▶ ACTIVITY:
Pull out of the data below the stretch of lines bounded by the one containing "AS = Id_n\\" and the one containing "Opciones personalizadas (Custom", both bounds included, unchanged.

--- THE INPUT ---

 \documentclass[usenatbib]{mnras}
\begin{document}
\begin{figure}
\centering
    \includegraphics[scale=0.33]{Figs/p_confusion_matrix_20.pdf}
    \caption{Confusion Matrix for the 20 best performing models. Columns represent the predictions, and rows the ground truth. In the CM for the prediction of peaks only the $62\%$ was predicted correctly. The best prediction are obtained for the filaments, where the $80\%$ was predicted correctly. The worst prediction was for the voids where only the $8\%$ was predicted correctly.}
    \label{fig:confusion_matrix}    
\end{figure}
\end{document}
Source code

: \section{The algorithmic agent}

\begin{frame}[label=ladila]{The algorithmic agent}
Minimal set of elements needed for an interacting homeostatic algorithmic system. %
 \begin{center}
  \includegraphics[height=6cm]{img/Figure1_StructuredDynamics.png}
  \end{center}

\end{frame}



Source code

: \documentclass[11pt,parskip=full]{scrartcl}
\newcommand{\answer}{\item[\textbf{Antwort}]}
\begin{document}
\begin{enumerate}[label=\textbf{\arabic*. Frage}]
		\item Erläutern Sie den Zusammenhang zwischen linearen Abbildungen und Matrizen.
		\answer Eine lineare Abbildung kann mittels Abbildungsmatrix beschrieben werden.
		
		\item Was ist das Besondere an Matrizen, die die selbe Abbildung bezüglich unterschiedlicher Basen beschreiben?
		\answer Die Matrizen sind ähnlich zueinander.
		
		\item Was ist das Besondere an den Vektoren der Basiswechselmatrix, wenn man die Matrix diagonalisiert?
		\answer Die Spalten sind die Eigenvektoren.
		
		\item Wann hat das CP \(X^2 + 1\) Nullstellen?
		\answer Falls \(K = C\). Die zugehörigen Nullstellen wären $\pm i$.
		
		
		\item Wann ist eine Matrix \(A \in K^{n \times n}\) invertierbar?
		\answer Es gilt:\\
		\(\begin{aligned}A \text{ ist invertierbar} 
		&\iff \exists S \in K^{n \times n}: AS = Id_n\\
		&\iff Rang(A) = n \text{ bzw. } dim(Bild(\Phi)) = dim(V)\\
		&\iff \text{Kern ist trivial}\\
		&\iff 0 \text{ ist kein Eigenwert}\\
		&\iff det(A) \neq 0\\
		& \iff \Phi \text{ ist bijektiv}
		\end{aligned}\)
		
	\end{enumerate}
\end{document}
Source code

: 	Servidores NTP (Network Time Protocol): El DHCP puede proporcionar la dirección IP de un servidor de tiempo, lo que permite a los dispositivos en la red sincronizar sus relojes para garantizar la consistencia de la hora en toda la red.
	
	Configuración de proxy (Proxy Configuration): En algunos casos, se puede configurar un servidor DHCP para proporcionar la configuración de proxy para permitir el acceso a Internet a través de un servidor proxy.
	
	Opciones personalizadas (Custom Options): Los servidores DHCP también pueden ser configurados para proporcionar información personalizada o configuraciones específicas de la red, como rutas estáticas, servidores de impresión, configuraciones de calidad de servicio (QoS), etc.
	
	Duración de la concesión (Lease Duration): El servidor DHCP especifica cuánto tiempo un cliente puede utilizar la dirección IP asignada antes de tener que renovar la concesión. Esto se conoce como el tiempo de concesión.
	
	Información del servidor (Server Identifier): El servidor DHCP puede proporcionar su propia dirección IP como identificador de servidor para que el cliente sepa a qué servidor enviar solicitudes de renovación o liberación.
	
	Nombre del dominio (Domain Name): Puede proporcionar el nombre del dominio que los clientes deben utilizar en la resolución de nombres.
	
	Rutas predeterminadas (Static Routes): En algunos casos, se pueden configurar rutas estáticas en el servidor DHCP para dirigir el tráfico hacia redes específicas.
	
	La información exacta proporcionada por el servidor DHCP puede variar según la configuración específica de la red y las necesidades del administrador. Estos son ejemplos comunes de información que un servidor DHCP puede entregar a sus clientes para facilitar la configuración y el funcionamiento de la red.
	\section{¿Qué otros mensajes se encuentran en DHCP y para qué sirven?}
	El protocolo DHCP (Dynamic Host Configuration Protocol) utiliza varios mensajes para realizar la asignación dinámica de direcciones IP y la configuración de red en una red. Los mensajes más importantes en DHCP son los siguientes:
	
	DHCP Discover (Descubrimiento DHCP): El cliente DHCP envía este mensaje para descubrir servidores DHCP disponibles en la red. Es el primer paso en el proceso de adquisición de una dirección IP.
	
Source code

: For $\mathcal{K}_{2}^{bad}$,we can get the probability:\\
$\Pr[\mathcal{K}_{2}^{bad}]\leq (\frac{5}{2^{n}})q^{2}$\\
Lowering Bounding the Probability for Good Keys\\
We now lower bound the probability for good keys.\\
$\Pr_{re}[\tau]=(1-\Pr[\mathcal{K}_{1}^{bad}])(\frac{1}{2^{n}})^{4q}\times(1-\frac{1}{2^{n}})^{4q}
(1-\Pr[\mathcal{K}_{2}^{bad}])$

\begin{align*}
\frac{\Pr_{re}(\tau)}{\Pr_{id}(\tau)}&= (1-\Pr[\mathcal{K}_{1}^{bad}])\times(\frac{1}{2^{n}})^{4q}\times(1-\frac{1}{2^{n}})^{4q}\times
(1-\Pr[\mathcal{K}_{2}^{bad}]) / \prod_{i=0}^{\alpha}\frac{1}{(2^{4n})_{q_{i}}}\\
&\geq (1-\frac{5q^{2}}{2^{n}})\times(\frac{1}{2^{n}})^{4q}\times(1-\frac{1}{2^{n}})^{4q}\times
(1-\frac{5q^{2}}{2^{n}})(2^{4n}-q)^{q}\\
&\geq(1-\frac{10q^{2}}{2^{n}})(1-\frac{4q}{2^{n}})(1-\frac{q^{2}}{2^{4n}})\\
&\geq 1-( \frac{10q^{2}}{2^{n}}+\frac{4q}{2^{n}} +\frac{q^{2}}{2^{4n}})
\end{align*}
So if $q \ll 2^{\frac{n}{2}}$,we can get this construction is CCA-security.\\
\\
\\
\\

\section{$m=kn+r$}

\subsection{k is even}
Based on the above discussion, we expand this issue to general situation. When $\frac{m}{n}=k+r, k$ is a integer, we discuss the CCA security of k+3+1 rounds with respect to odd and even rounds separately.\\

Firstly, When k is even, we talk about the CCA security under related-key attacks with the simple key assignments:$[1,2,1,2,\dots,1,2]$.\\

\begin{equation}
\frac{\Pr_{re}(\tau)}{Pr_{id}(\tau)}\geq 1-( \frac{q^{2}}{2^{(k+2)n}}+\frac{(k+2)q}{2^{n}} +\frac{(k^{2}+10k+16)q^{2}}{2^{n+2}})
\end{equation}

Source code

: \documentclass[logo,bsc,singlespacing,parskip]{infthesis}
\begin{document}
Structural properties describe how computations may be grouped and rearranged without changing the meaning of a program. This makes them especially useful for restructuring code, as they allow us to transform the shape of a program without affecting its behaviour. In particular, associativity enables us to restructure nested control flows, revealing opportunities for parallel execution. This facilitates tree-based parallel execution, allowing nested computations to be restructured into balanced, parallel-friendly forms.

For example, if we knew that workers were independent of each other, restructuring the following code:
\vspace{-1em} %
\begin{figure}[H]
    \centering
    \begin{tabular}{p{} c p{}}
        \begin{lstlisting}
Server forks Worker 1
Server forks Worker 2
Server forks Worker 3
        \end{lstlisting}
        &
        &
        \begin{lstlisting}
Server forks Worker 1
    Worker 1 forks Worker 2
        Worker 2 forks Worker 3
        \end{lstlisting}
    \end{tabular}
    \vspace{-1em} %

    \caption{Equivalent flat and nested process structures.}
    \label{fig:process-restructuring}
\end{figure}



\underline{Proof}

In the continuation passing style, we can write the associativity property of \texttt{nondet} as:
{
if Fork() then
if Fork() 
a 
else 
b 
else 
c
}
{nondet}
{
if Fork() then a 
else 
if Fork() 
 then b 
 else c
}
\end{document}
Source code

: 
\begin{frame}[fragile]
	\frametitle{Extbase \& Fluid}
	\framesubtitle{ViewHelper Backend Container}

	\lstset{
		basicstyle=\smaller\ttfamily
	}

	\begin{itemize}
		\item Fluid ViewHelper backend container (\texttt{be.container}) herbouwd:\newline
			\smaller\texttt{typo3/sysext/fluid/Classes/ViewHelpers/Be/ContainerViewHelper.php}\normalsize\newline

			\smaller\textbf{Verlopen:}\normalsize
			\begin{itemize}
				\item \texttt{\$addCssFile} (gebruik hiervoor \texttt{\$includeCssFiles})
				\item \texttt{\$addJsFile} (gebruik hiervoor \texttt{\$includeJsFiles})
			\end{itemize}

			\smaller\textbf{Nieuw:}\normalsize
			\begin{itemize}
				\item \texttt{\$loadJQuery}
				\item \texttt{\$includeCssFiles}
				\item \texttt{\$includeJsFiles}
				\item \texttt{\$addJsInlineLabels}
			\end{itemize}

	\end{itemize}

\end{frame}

---

▶ EXERCISE SOLUTION:
		&\iff \exists S \in K^{n \times n}: AS = Id_n\\
		&\iff Rang(A) = n \text{ bzw. } dim(Bild(\Phi)) = dim(V)\\
		&\iff \text{Kern ist trivial}\\
		&\iff 0 \text{ ist kein Eigenwert}\\
		&\iff det(A) \neq 0\\
		& \iff \Phi \text{ ist bijektiv}
		\end{aligned}\)
		
	\end{enumerate}
\end{document}
Source code

: 	Servidores NTP (Network Time Protocol): El DHCP puede proporcionar la dirección IP de un servidor de tiempo, lo que permite a los dispositivos en la red sincronizar sus relojes para garantizar la consistencia de la hora en toda la red.
	
	Configuración de proxy (Proxy Configuration): En algunos casos, se puede configurar un servidor DHCP para proporcionar la configuración de proxy para permitir el acceso a Internet a través de un servidor proxy.
	
	Opciones personalizadas (Custom Options): Los servidores DHCP también pueden ser configurados para proporcionar información personalizada o configuraciones específicas de la red, como rutas estáticas, servidores de impresión, configuraciones de calidad de servicio (QoS), etc.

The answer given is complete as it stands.